Your instructions = Lines below that hold the word "GPIO" must be copied in full.

Recorded information =
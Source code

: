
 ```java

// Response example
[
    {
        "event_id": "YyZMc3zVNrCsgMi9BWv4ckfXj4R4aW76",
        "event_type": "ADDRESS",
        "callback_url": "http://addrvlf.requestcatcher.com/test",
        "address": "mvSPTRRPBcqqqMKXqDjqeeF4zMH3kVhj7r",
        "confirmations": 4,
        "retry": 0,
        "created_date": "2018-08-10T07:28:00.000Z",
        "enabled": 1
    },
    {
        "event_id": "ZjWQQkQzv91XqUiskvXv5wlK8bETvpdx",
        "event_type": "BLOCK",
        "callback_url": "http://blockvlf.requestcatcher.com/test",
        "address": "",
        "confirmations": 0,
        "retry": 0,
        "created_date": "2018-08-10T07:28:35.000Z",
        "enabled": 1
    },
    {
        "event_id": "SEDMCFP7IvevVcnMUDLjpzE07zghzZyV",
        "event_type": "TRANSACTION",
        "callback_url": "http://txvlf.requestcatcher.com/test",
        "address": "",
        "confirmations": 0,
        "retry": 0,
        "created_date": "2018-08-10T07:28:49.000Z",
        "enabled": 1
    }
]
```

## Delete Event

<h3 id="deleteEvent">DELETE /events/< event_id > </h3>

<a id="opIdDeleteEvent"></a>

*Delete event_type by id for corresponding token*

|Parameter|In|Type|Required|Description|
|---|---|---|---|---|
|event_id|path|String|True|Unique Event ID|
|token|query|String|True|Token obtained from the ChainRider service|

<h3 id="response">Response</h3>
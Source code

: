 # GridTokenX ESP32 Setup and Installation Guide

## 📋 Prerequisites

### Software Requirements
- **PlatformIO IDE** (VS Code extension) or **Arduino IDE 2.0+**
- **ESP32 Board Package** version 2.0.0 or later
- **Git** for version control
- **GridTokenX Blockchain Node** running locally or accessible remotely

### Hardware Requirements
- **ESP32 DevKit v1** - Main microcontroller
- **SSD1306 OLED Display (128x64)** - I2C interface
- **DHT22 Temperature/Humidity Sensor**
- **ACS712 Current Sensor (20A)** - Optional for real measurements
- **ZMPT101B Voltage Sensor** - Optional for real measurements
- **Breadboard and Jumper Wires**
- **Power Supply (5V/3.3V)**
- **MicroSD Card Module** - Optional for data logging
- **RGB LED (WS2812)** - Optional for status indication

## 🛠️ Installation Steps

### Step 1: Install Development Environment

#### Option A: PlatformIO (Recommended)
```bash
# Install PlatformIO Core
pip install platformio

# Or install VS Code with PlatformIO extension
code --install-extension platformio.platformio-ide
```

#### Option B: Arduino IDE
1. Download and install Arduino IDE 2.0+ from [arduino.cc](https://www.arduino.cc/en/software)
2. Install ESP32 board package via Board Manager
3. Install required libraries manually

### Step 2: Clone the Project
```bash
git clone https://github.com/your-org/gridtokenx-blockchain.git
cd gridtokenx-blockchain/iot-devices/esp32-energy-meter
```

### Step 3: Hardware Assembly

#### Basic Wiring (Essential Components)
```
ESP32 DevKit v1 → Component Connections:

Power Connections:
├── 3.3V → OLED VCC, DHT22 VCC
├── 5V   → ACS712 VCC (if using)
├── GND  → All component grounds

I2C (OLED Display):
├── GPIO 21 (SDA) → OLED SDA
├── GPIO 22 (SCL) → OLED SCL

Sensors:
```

Exercise output =
├── GPIO 21 (SDA) → OLED SDA
├── GPIO 22 (SCL) → OLED SCL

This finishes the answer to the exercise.